A preguntas del fiscal sobre sus conocimientos de balística, la víctima ha explicado que realizó el servicio militar en San Sebastián, teniendo casi diariamente que acudir a entierros de víctimas de ETA.

Tras el impacto, tapó su rostro con las manos y comenzó a sangrar en grandes cantidades. El hombre recibió entonces auxilio de una enfermera y un policía municipal que se encontraban a poca distancia.

"QUE PAGUE LA IMPRUDENCIA"

La víctima ha explicado al tribunal las secuelas que le ha producido este incidente, como la pérdida de visión del ojo afectado y del sentido del gusto y del olfato.

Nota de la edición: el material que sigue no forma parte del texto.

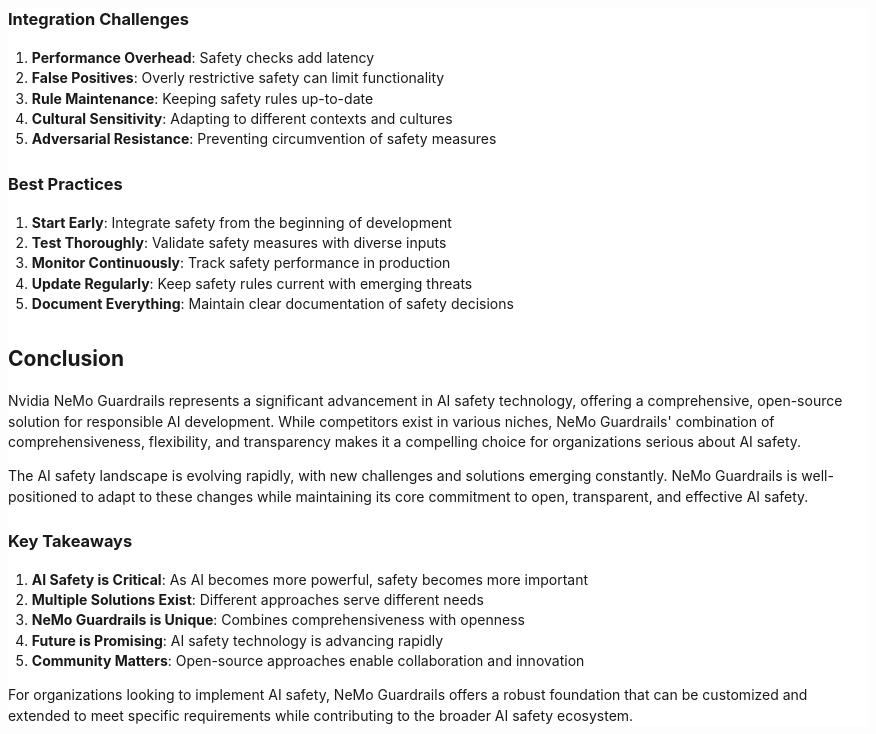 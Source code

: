 ### Integration Challenges

1. **Performance Overhead**: Safety checks add latency
2. **False Positives**: Overly restrictive safety can limit functionality
3. **Rule Maintenance**: Keeping safety rules up-to-date
4. **Cultural Sensitivity**: Adapting to different contexts and cultures
5. **Adversarial Resistance**: Preventing circumvention of safety measures

### Best Practices

1. **Start Early**: Integrate safety from the beginning of development
2. **Test Thoroughly**: Validate safety measures with diverse inputs
3. **Monitor Continuously**: Track safety performance in production
4. **Update Regularly**: Keep safety rules current with emerging threats
5. **Document Everything**: Maintain clear documentation of safety decisions

## Conclusion

Nvidia NeMo Guardrails represents a significant advancement in AI safety technology, offering a comprehensive, open-source solution for responsible AI development. While competitors exist in various niches, NeMo Guardrails' combination of comprehensiveness, flexibility, and transparency makes it a compelling choice for organizations serious about AI safety.

The AI safety landscape is evolving rapidly, with new challenges and solutions emerging constantly. NeMo Guardrails is well-positioned to adapt to these changes while maintaining its core commitment to open, transparent, and effective AI safety.

### Key Takeaways

1. **AI Safety is Critical**: As AI becomes more powerful, safety becomes more important
2. **Multiple Solutions Exist**: Different approaches serve different needs
3. **NeMo Guardrails is Unique**: Combines comprehensiveness with openness
4. **Future is Promising**: AI safety technology is advancing rapidly
5. **Community Matters**: Open-source approaches enable collaboration and innovation

For organizations looking to implement AI safety, NeMo Guardrails offers a robust foundation that can be customized and extended to meet specific requirements while contributing to the broader AI safety ecosystem.  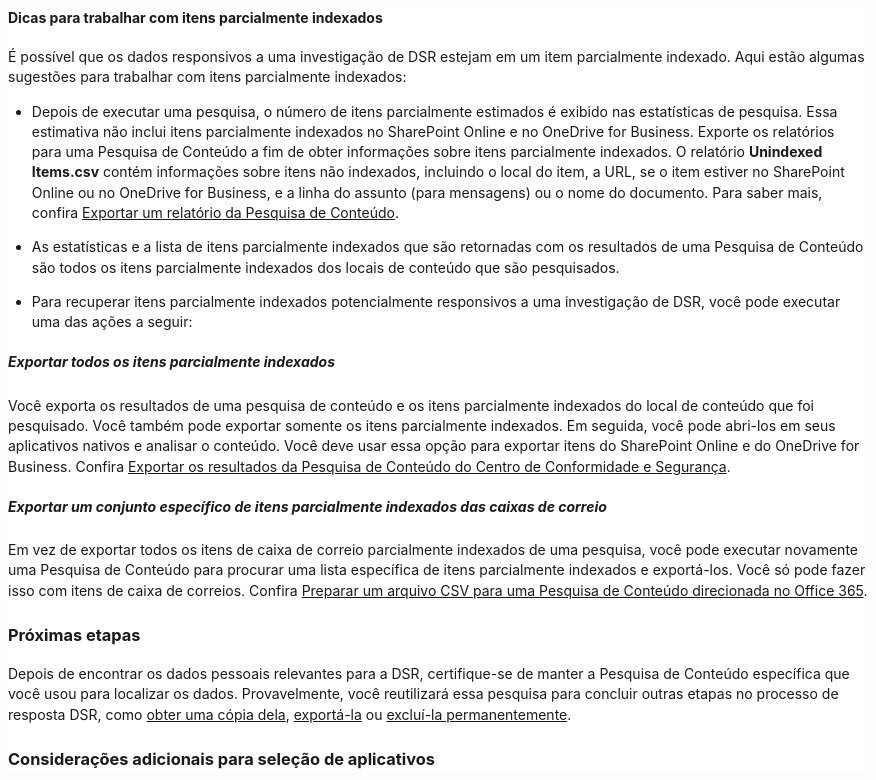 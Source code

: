 #### <a name="tips-for-working-with-partially-indexed-items"></a>Dicas para trabalhar com itens parcialmente indexados

É possível que os dados responsivos a uma investigação de DSR estejam em um item parcialmente indexado. Aqui estão algumas sugestões para trabalhar com itens parcialmente indexados:

- Depois de executar uma pesquisa, o número de itens parcialmente estimados é exibido nas estatísticas de pesquisa.  Essa estimativa não inclui itens parcialmente indexados no SharePoint Online e no OneDrive for Business. Exporte os relatórios para uma Pesquisa de Conteúdo a fim de obter informações sobre itens parcialmente indexados. O relatório **Unindexed Items.csv** contém informações sobre itens não indexados, incluindo o local do item, a URL, se o item estiver no SharePoint Online ou no OneDrive for Business, e a linha do assunto (para mensagens) ou o nome do documento. Para saber mais, confira [Exportar um relatório da Pesquisa de Conteúdo](https://support.office.com/article/Export-a-Content-Search-report-5c8c1db6-d8ac-4dbb-8a7a-f65d452169b9).

- As estatísticas e a lista de itens parcialmente indexados que são retornadas com os resultados de uma Pesquisa de Conteúdo são todos os itens parcialmente indexados dos locais de conteúdo que são pesquisados.

- Para recuperar itens parcialmente indexados potencialmente responsivos a uma investigação de DSR, você pode executar uma das ações a seguir:

##### <a name="export-all-partially-indexed-items"></a>Exportar todos os itens parcialmente indexados

Você exporta os resultados de uma pesquisa de conteúdo e os itens parcialmente indexados do local de conteúdo que foi pesquisado. Você também pode exportar somente os itens parcialmente indexados. Em seguida, você pode abri-los em seus aplicativos nativos e analisar o conteúdo. Você deve usar essa opção para exportar itens do SharePoint Online e do OneDrive for Business. Confira [Exportar os resultados da Pesquisa de Conteúdo do Centro de Conformidade e Segurança](https://support.office.com/article/Export-Content-Search-results-from-the-Office-365-Security-Compliance-Center-ed48d448-3714-4c42-85f5-10f75f6a4278).

##### <a name="export-a-specific-set-of-partially-indexed-items-from-mailboxes"></a>Exportar um conjunto específico de itens parcialmente indexados das caixas de correio

Em vez de exportar todos os itens de caixa de correio parcialmente indexados de uma pesquisa, você pode executar novamente uma Pesquisa de Conteúdo para procurar uma lista específica de itens parcialmente indexados e exportá-los. Você só pode fazer isso com itens de caixa de correios. Confira [Preparar um arquivo CSV para uma Pesquisa de Conteúdo direcionada no Office 365](https://support.office.com/article/prepare-a-csv-file-for-a-targeted-content-search-in-office-365-82c97bb4-2b64-4edc-804d-cedbda525d22). 

### <a name="next-steps"></a>Próximas etapas

Depois de encontrar os dados pessoais relevantes para a DSR, certifique-se de manter a Pesquisa de Conteúdo específica que você usou para localizar os dados. Provavelmente, você reutilizará essa pesquisa para concluir outras etapas no processo de resposta DSR, como [obter uma cópia dela](#providing-a-copy-of-personal-data), [exportá-la](#exporting-personal-data) ou [excluí-la permanentemente](#deleting-personal-data). 

### <a name="additional-considerations-for-selected-applications"></a>Considerações adicionais para seleção de aplicativos
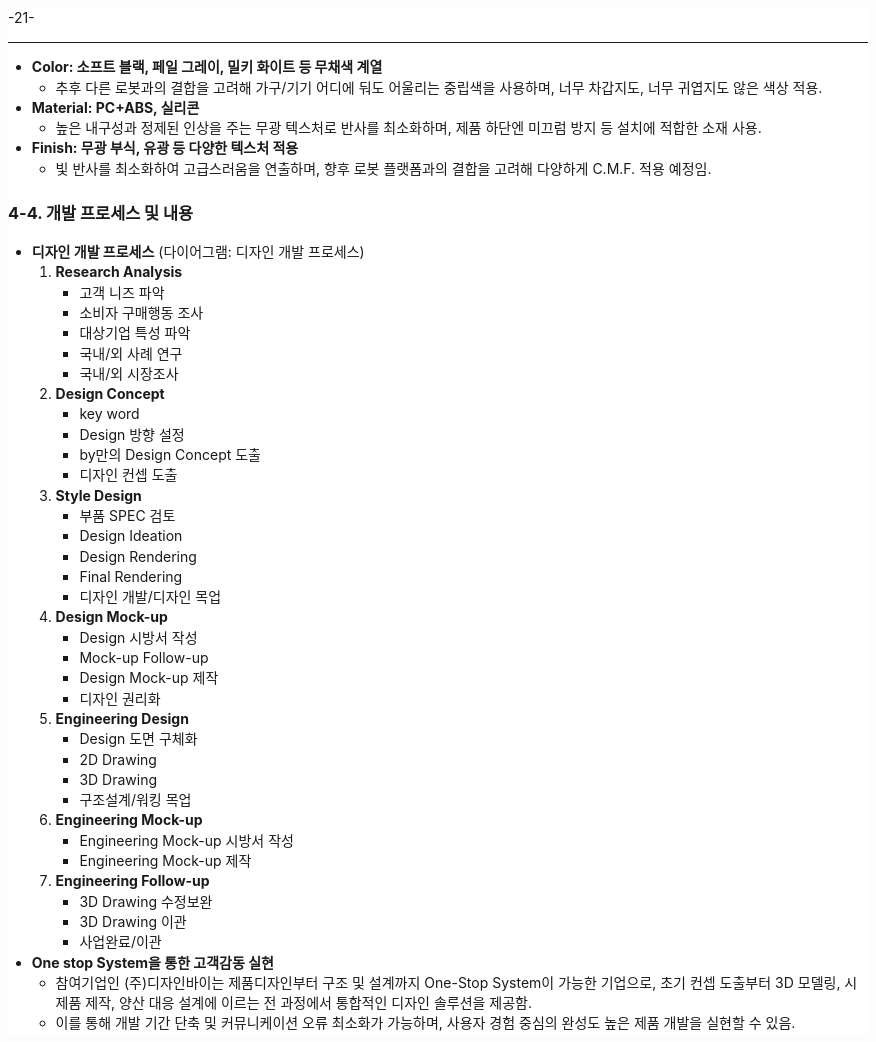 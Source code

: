 \-21-

---

- **Color: 소프트 블랙, 페일 그레이, 밀키 화이트 등 무채색 계열**
  - 추후 다른 로봇과의 결합을 고려해 가구/기기 어디에 둬도 어울리는 중립색을 사용하며, 너무 차갑지도, 너무 귀엽지도 않은 색상 적용.
- **Material: PC+ABS, 실리콘**
  - 높은 내구성과 정제된 인상을 주는 무광 텍스처로 반사를 최소화하며, 제품 하단엔 미끄럼 방지 등 설치에 적합한 소재 사용.
- **Finish: 무광 부식, 유광 등 다양한 텍스처 적용**
  - 빛 반사를 최소화하여 고급스러움을 연출하며, 향후 로봇 플랫폼과의 결합을 고려해 다양하게 C.M.F. 적용 예정임.

### 4-4. 개발 프로세스 및 내용

- **디자인 개발 프로세스**
  (다이어그램: 디자인 개발 프로세스)
  1.  **Research Analysis**
      - 고객 니즈 파악
      - 소비자 구매행동 조사
      - 대상기업 특성 파악
      - 국내/외 사례 연구
      - 국내/외 시장조사
  2.  **Design Concept**
      - key word
      - Design 방향 설정
      - by만의 Design Concept 도출
      - 디자인 컨셉 도출
  3.  **Style Design**
      - 부품 SPEC 검토
      - Design Ideation
      - Design Rendering
      - Final Rendering
      - 디자인 개발/디자인 목업
  4.  **Design Mock-up**
      - Design 시방서 작성
      - Mock-up Follow-up
      - Design Mock-up 제작
      - 디자인 권리화
  5.  **Engineering Design**
      - Design 도면 구체화
      - 2D Drawing
      - 3D Drawing
      - 구조설계/워킹 목업
  6.  **Engineering Mock-up**
      - Engineering Mock-up 시방서 작성
      - Engineering Mock-up 제작
  7.  **Engineering Follow-up**
      - 3D Drawing 수정보완
      - 3D Drawing 이관
      - 사업완료/이관
- **One stop System을 통한 고객감동 실현**
  - 참여기업인 (주)디자인바이는 제품디자인부터 구조 및 설계까지 One-Stop System이 가능한 기업으로, 초기 컨셉 도출부터 3D 모델링, 시제품 제작, 양산 대응 설계에 이르는 전 과정에서 통합적인 디자인 솔루션을 제공함.
  - 이를 통해 개발 기간 단축 및 커뮤니케이션 오류 최소화가 가능하며, 사용자 경험 중심의 완성도 높은 제품 개발을 실현할 수 있음.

También ha subrayado que desde entonces la vida le ha cambiado por completo, puesto que ha perdido muchos clientes de la empresa de aluminio de la que es propietario. "Mi vida normal era recorrer cada día 600 kilómetros para ver a mis empleados y comprobar cómo iban las obras. Ahora, ya no puedo hacer nada de eso", ha apuntado.

A la salida del juicio, el afectado ha asegurado a preguntas de los periodistas que espera que se haga Justicia y que "la imprudencia se pague", puesto que desde aquel día ya no es el mismo.

En la sesión ha comparecido además uno de los hijos de Antonio que ese día se encontraba con su padre, recordando lo sucedido. Según su relato, al salir de la Menorquina escucharon un revuelo de gente e inmediatamente después tres disparos.

"Mi padre estaba de pie y con las manos en la cara. Mi madre se acercó y le quito las manos, pudiendo ver la sangre. Yo me alteré y me fui a por un policía", ha relatado.

En la sesión de ayer, el hombre que provocó el altercado aseguró que su objetivo era provocar a los policías para que le matasen puesto que él "no tenía el valor suficiente para suicidarse".

RELATO DEL FISCAL

Los hechos se produjeron el 20.30 horas del 6 de mayo de 2010 el acusado Santiago M.B. se dirigió a la Puerta del Sol, dónde observó un vehículo de la Policía municipal estacionado a la altura del número 1 de la calle Arenal. Allí golpeó el retrovisor, causando daños tasados en 300 euros.

Tras ser avisados por un viandante, cuatro agentes se dirigieron hacía donde estaba el hombre y uno de ellos extrajo su defensa, dirigiéndose al acusado para que se identificara. En ese momento, sacó un cuchillo de cocina y grito: "la voy a liar".

Acto seguido, el agente sacó su arma y el hombre se abalanzó hacía el agente con intención de menoscabar su integridad física. El policía efectuó tres disparos, que impactaron en el procesado.

Sin embargo, uno de los disparos rebotó en el suelo y alcanzó el ojo izquierdo de un transdeunte, que se encontraba paseando a unos 15 metros de distancia en la confluencia entre la calle Arenal y la Puerta del Sol.